[I18n-sig] How does Python Unicode treat surrogates?

Martin v. Loewis martin@loewis.home.cs.tu-berlin.de
Tue, 26 Jun 2001 01:15:58 +0200


> With the release of the Plane 2 ideographic extensions in Unicode 3.1
> there are two options available: include surrogate support via UTF-16,
> which means dealing with multibyte (really multi"word") characters, or
> switching to UTF-32, allowing characters outside Plane 0 to be
> accessed uniformly.
> 
> Note that this is a real issue: the Hong Kong Supplementary Character
> Set includes characters contained in Plane 2 when mapped to Unicode
> 3.1.

The most likely solution, of course, for the time to come, is: Ignore
characters outside the BMP. IMO, Tim Peter's view is right: If the
internal representation uses surrogates, indexing should ignore this,
and count a surrogate pair as one character. This is not going to
happen unless somebody comes up with an efficient implementation.

The obvious alternative solution is to use a 32-bit Py_UNICODE, which,
given Guido's comment, is also not going to happen.

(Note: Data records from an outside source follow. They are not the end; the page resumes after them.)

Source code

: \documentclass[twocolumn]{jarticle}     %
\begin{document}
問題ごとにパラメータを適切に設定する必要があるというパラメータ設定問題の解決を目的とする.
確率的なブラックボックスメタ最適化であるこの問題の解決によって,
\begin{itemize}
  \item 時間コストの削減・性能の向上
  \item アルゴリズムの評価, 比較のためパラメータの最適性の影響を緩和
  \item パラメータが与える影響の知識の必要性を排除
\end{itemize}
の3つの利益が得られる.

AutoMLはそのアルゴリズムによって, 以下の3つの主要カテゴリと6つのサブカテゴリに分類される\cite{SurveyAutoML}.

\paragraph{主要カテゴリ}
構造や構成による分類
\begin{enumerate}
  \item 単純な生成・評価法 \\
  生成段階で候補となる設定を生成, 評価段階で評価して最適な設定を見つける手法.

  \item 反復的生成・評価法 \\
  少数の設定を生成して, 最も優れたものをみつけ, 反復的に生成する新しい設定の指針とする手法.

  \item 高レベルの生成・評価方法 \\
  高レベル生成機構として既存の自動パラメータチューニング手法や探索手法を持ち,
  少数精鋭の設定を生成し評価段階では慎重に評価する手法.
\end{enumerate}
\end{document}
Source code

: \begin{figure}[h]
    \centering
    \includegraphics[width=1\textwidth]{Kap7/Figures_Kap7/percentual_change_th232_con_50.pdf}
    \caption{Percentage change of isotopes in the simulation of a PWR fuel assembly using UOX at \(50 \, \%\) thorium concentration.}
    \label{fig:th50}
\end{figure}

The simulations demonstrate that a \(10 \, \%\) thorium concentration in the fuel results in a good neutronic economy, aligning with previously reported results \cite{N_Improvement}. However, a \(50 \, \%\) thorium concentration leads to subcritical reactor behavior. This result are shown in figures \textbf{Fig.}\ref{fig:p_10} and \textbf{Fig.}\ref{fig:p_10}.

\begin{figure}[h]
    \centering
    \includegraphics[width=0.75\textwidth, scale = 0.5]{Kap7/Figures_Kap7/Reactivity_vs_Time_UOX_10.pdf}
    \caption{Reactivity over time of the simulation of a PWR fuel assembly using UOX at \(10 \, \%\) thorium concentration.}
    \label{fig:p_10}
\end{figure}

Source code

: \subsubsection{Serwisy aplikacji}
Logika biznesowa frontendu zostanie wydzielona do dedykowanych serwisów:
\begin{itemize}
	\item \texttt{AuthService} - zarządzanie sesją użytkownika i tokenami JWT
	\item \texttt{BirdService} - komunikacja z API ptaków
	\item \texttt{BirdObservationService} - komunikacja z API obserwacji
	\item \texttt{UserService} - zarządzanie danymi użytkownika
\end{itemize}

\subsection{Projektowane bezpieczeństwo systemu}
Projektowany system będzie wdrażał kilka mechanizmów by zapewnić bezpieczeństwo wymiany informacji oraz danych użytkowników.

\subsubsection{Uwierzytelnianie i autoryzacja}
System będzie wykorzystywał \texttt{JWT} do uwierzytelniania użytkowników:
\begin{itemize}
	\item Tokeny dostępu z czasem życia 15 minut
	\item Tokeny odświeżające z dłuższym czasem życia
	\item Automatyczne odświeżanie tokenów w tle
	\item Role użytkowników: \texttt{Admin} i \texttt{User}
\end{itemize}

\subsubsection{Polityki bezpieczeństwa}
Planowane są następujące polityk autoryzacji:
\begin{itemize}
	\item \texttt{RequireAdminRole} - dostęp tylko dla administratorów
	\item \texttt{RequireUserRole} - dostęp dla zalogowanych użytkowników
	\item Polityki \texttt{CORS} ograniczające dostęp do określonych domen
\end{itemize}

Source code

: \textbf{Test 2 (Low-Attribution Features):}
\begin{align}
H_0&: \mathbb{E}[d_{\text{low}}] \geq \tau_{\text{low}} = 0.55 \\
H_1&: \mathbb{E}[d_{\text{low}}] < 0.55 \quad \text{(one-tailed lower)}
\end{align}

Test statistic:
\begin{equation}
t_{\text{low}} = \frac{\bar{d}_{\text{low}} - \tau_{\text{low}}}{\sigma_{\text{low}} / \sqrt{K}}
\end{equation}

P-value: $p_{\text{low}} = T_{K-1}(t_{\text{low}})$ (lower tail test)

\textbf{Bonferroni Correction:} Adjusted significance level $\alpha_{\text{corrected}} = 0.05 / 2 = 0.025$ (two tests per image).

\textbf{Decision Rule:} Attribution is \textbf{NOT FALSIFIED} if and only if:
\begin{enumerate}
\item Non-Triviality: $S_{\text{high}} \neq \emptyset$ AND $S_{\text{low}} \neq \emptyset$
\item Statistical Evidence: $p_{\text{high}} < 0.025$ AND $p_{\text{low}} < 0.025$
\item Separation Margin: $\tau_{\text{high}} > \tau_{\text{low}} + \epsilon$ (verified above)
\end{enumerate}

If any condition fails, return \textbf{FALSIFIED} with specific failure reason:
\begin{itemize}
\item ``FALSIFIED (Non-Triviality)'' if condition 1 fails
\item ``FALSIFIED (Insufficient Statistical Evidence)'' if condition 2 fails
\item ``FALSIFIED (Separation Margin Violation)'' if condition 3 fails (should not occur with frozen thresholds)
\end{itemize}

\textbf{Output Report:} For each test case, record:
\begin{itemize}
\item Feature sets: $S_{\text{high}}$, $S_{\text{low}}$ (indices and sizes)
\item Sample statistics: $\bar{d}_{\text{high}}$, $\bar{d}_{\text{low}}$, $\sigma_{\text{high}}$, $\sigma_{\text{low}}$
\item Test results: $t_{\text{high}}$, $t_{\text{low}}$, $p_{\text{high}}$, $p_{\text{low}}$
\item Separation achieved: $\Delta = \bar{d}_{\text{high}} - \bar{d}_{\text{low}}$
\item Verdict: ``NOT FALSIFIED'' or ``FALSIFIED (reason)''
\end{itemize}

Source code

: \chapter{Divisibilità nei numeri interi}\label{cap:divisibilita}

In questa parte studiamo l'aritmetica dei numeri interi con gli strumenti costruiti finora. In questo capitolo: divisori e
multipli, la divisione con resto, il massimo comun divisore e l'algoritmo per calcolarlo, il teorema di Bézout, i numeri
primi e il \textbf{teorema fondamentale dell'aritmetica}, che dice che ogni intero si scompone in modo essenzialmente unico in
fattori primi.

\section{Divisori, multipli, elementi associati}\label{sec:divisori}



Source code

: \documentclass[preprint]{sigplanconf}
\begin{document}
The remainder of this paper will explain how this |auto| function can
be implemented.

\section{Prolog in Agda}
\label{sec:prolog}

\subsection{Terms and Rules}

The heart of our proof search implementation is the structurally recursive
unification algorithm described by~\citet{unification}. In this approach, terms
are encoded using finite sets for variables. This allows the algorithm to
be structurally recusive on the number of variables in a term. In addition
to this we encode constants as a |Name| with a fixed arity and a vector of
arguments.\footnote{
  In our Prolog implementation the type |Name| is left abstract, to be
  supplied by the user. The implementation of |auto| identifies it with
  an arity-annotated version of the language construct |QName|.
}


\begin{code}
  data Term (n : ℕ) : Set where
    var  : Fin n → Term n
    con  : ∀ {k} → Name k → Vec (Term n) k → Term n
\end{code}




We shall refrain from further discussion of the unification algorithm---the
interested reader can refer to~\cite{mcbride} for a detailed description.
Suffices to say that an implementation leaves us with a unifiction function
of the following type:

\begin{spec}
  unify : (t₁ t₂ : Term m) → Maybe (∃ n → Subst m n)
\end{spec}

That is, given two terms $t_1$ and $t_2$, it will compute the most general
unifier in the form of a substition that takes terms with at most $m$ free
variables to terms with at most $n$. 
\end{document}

So nothing will happen until enough Chinese users complain. I don't
know whether you count as Chinese for these purposes :-)

Regards,
Martin

P.S. The real issue IMO is display: If there are fonts supporting
these characters, people will want to write programs that make use of
the fonts. Until nobody can actually display such text, nobody will
request that indexing works reasonable.

P.P.S. Of course, if we wait until users actually use surrogates, it
is too late to change the indexing - that would likely break people's
code.